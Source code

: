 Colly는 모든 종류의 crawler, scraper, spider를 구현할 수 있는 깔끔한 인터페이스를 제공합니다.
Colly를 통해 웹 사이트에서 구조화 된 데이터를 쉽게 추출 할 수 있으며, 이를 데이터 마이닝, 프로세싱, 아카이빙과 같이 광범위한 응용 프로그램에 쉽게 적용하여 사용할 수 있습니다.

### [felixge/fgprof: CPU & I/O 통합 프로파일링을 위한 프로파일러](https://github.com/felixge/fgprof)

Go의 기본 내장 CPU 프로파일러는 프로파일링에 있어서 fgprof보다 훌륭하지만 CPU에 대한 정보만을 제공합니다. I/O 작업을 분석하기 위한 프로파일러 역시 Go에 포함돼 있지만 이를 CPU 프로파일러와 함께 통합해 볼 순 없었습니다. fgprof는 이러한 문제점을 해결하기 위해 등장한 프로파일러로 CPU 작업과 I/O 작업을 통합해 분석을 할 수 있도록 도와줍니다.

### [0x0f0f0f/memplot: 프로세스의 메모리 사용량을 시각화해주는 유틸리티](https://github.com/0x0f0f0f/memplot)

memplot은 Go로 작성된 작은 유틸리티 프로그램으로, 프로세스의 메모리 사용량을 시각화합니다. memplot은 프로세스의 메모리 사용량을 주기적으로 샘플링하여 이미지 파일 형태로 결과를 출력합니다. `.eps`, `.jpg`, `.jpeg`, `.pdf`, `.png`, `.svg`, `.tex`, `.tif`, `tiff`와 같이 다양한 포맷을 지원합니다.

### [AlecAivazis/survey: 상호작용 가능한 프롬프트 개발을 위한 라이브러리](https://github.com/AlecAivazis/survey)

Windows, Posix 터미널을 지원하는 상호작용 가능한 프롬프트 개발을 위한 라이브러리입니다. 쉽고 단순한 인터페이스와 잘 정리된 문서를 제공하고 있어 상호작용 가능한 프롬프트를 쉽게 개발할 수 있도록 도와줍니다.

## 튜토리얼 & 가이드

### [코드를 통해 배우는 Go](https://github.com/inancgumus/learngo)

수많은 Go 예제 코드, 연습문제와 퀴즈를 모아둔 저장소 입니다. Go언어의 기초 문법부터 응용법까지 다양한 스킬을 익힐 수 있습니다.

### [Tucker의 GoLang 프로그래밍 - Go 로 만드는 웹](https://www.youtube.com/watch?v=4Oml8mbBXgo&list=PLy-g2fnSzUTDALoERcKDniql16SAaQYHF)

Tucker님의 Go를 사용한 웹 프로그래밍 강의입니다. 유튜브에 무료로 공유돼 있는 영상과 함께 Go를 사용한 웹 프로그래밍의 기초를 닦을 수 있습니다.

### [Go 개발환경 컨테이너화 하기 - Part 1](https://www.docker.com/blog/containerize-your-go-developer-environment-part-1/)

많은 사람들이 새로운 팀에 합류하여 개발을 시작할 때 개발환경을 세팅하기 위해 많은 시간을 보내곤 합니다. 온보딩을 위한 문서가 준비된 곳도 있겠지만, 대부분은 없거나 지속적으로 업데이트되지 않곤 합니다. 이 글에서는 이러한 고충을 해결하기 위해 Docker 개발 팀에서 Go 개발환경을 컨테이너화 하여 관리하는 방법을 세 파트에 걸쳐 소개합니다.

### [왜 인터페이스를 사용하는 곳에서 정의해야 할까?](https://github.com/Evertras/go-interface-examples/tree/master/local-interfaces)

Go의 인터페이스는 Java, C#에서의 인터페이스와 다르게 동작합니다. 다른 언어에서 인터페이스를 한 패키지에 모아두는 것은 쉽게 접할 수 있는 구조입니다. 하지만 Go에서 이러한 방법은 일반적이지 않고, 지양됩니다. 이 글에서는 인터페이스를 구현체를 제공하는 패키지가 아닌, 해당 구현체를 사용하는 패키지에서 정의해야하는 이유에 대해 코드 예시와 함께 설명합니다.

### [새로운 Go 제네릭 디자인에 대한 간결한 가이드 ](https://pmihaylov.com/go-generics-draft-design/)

:::

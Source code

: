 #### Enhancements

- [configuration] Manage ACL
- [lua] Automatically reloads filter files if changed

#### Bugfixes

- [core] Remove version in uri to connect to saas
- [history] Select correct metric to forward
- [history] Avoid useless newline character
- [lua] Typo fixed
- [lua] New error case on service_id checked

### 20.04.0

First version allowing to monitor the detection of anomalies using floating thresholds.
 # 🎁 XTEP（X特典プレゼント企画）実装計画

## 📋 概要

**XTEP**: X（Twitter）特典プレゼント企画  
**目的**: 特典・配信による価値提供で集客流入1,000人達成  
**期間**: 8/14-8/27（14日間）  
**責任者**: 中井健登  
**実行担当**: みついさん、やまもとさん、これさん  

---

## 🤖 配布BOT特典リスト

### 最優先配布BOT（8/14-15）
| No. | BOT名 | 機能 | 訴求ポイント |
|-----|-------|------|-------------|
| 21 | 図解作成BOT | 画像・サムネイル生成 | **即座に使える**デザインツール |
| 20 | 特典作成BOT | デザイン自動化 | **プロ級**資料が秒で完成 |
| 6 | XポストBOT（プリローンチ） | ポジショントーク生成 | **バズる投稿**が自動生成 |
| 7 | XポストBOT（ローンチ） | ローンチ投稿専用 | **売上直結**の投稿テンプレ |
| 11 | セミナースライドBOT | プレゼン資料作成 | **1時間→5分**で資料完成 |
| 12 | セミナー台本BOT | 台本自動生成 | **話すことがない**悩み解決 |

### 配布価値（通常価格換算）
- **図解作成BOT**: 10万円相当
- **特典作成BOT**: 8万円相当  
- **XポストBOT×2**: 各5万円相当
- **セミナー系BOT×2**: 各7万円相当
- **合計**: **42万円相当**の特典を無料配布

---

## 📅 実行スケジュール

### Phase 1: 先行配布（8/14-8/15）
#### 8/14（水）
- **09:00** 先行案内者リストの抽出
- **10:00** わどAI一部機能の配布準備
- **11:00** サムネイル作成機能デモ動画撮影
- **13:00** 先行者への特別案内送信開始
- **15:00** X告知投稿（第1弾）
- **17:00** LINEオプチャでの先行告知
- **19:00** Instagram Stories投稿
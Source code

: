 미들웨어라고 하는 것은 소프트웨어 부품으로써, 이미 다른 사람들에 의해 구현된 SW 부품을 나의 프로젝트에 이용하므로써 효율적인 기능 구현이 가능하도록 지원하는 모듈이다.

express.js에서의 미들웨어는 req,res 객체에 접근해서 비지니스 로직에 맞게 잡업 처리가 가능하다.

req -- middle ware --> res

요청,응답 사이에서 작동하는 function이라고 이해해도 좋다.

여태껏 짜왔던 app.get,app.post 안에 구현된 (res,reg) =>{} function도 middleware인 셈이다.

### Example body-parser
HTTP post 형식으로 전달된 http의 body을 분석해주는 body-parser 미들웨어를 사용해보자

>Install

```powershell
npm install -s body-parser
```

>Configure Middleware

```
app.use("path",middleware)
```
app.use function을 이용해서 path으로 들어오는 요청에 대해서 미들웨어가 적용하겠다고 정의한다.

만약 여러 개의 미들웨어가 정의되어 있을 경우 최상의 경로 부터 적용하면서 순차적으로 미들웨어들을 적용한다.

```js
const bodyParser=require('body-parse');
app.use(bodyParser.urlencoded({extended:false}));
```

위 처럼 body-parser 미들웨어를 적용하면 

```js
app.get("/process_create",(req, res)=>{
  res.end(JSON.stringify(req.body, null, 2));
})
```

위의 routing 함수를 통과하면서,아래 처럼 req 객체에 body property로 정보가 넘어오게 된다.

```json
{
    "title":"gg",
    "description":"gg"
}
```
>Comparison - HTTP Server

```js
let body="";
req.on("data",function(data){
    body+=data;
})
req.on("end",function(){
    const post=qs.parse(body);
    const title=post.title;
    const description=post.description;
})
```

:::

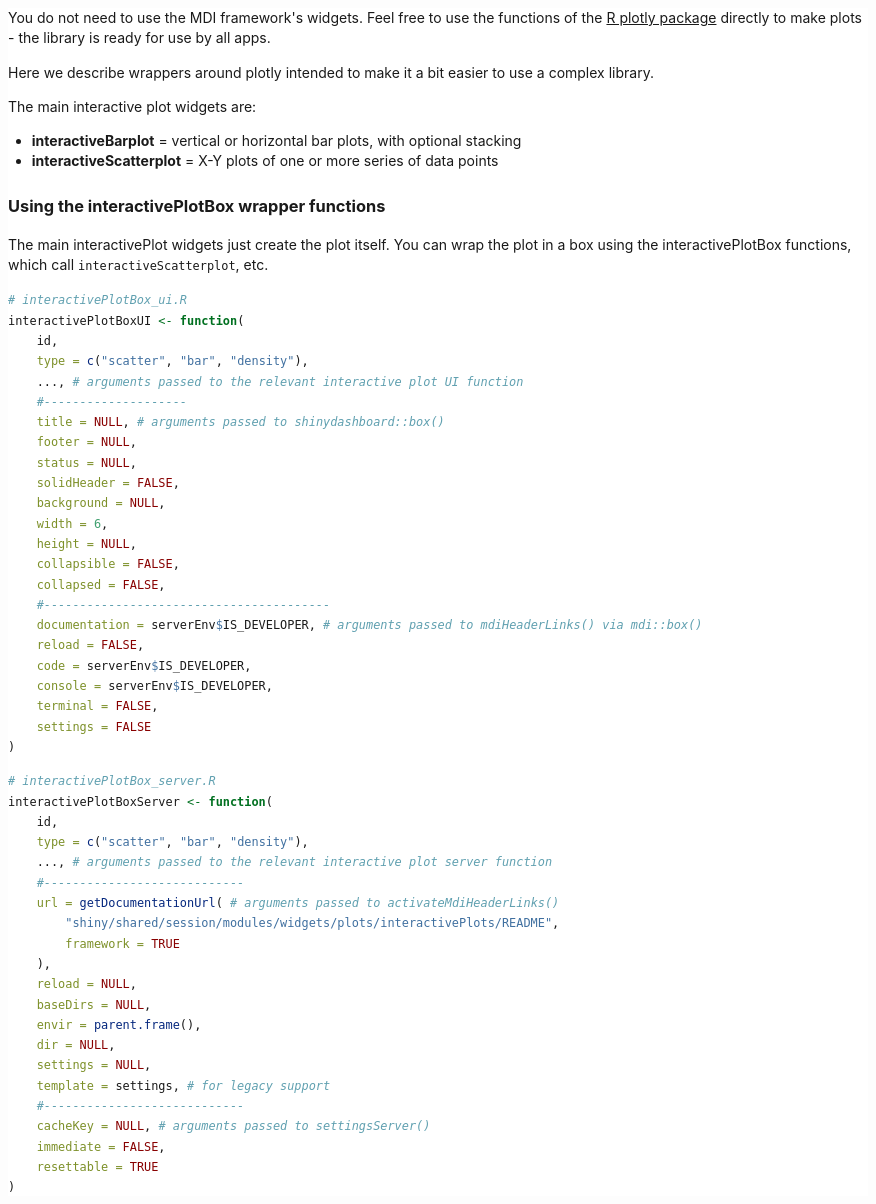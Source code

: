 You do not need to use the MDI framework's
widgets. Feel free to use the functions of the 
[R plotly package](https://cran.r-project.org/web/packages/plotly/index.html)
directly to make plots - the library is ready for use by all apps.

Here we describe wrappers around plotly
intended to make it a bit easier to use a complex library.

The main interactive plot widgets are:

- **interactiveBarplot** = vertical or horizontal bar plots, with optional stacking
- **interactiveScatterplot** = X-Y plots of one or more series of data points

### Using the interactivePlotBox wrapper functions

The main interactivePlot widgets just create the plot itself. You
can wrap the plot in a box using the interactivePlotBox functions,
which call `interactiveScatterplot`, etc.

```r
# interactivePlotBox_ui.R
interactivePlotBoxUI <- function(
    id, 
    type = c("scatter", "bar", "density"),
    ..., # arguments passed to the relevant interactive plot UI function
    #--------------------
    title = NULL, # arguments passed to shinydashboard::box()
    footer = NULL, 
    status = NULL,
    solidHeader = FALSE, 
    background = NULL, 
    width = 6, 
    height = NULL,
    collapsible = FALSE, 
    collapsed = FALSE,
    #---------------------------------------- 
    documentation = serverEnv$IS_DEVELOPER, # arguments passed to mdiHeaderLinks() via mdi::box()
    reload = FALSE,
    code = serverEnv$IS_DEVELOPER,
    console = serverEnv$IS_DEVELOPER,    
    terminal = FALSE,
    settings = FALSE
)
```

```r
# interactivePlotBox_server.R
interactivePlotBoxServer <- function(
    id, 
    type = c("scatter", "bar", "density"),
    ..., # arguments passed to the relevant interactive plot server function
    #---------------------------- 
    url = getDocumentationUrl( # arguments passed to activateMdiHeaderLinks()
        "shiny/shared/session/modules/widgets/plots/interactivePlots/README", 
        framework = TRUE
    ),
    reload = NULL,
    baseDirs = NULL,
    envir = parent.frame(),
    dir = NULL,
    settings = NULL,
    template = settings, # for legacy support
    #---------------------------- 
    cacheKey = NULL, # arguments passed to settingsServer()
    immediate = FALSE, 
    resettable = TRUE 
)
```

:::

* Exercise requirements
Look through the entries for lines containing the word "인터페이스를" and return each one.

* Written answer
: Colly는 모든 종류의 crawler, scraper, spider를 구현할 수 있는 깔끔한 인터페이스를 제공합니다.
### [왜 인터페이스를 사용하는 곳에서 정의해야 할까?](https://github.com/Evertras/go-interface-examples/tree/master/local-interfaces)
Go의 인터페이스는 Java, C#에서의 인터페이스와 다르게 동작합니다. 다른 언어에서 인터페이스를 한 패키지에 모아두는 것은 쉽게 접할 수 있는 구조입니다. 하지만 Go에서 이러한 방법은 일반적이지 않고, 지양됩니다. 이 글에서는 인터페이스를 구현체를 제공하는 패키지가 아닌, 해당 구현체를 사용하는 패키지에서 정의해야하는 이유에 대해 코드 예시와 함께 설명합니다.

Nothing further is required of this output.